I think we might be ranked too low.  No. 5 Florida Southern, for example, is talked up for its buildings designed by Frank Lloyd Wright.  I would say that they’re more really interesting than truly beautiful.  Certainly the natural surroundings of the foothills of Georgia are more pleasing than those of the interior of Florida, even with those random sinkhole lakes. 

It’s true we’ve had sinkholes too, but we generally fill them in.  It’s also true that the water in the big lake on campus disappeared more than once due to sinkholes.  It’s no longer a lake but a kind of science experiment displaying what grows in the bed of an ex-lake.  So I may be writing out of bitterness here.

Berry is also, you can learn, the largest “contiguous” campus in America, with the 26,000 acres actually touching one another.  I’m not sure what the larger non-contiguous campus is. 
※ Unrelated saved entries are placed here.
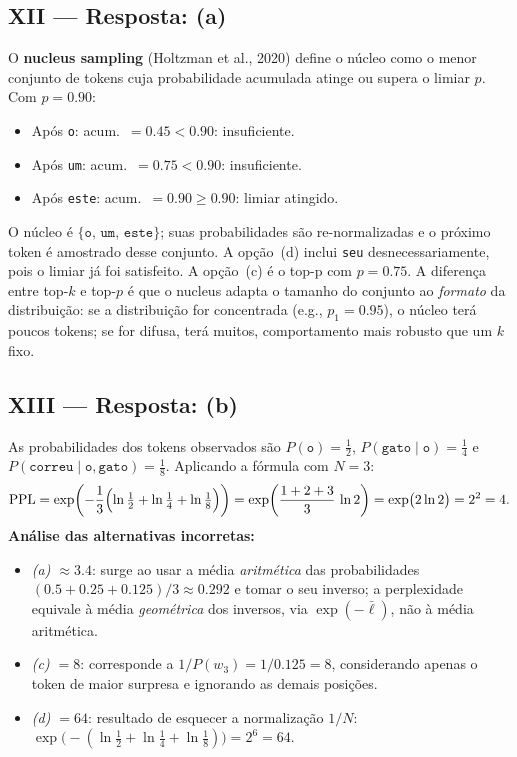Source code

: \documentclass{dlproblemset}
\begin{document}
\subsection*{XII — Resposta: (a)}
O \textbf{nucleus sampling} (Holtzman et al., 2020) define o núcleo como o menor
conjunto de tokens cuja probabilidade acumulada atinge ou supera o limiar $p$.
Com $p = 0.90$:
\begin{itemize}
  \item Após \texttt{o}: acum.\ $= 0.45 < 0.90$: insuficiente.
  \item Após \texttt{um}: acum.\ $= 0.75 < 0.90$: insuficiente.
  \item Após \texttt{este}: acum.\ $= 0.90 \ge 0.90$: limiar atingido.
\end{itemize}
O núcleo é $\{\texttt{o},\,\texttt{um},\,\texttt{este}\}$; suas probabilidades são
re-normalizadas e o próximo token é amostrado desse conjunto. A opção~(d) inclui
\texttt{seu} desnecessariamente, pois o limiar já foi satisfeito. A opção~(c) é o
top-p com $p{=}0.75$. A diferença entre top-$k$ e top-$p$ é que o nucleus
adapta o tamanho do conjunto ao \emph{formato} da distribuição: se a distribuição
for concentrada (e.g., $p_1 = 0.95$), o núcleo terá poucos tokens; se for difusa,
terá muitos, comportamento mais robusto que um $k$ fixo.

\subsection*{XIII — Resposta: (b)}
As probabilidades dos tokens observados são
$P(\texttt{o}) = \tfrac{1}{2}$,\;
$P(\texttt{gato}\mid\texttt{o}) = \tfrac{1}{4}$ e
$P(\texttt{correu}\mid\texttt{o},\texttt{gato}) = \tfrac{1}{8}$.
Aplicando a fórmula com $N = 3$:
\[
  \mathrm{PPL}
    = \exp\!\left(-\frac{1}{3}\Bigl(
        \ln\tfrac{1}{2} + \ln\tfrac{1}{4} + \ln\tfrac{1}{8}
      \Bigr)\right)
    = \exp\!\left(\frac{1 + 2 + 3}{3}\,\ln 2\right)
    = \exp\bigl(2\ln 2\bigr)
    = 2^2 = 4.
\]
\textbf{Análise das alternativas incorretas:}
\begin{itemize}
  \item \emph{(a) $\approx 3.4$}: surge ao usar a média \emph{aritmética}
        das probabilidades $(0.5 + 0.25 + 0.125)/3 \approx 0.292$
        e tomar o seu inverso; a perplexidade equivale à média
        \emph{geométrica} dos inversos, via $\exp(-\bar{\ell})$,
        não à média aritmética.
  \item \emph{(c) $= 8$}: corresponde a $1/P(w_3) = 1/0.125 = 8$,
        considerando apenas o token de maior surpresa e ignorando as
        demais posições.
  \item \emph{(d) $= 64$}: resultado de esquecer a normalização $1/N$:
        $\exp\!\bigl(-(\ln\tfrac{1}{2}+\ln\tfrac{1}{4}+\ln\tfrac{1}{8})\bigr)
        = 2^6 = 64$.
\end{itemize}
\end{document}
I do know that Berry has the best acre-to-student ratio in the country.  We only have a little over 1900 students.  So well over 10 acres is available for each student.  It’s easy to be alone at Berry, although it’s hard to be lonely.

Another great thing about Berry is that the college is “private,” and so not subject to the bureaucratic idiocies—such as misguided political correctness—characteristic of state schools.  (It’s true that we’re more than a bit touched by such stuff by the necessity of being accredited.  But no college can avoid that.) We’re also not tied in any big way to the sinkholes that are the collapsing state budgets throughout the country.

We’re “Christian in spirit” and have a chaplain, but we’re not connected to any particular denomination.  So we’re not enmeshed in the factional squabbles and “doctrinal correctness” issues found at many colleges that are Christian in some more particular way. 

Our curriculum is not particularly Christian at all.  It’s what you’d might find at similar four-year colleges, and faculty aren’t chosen for their religious beliefs (or, for that matter, for their lack thereof).  Well, our range of majors is actually larger than most small colleges;  we’re great at animal science, for example.

Our student body—partly because we’re in a very Christian part of the country and party because our campus is dry, is free of fraternities and sororities, and actually has dorm visitation policies, and so forth—is probably mostly pretty seriously Christian, although there are more than a few student skeptics. There are lots of active student religious organizations. No one Christian denomination dominates, though.

These peculiar characteristics actually turn out to be good for intellectual freedom.  At Berry, for example, it’s actually possible to discuss in class whether Roe v Wade was righly decided.  They’ll be students on both sides, and none of them feels afraid to speak up.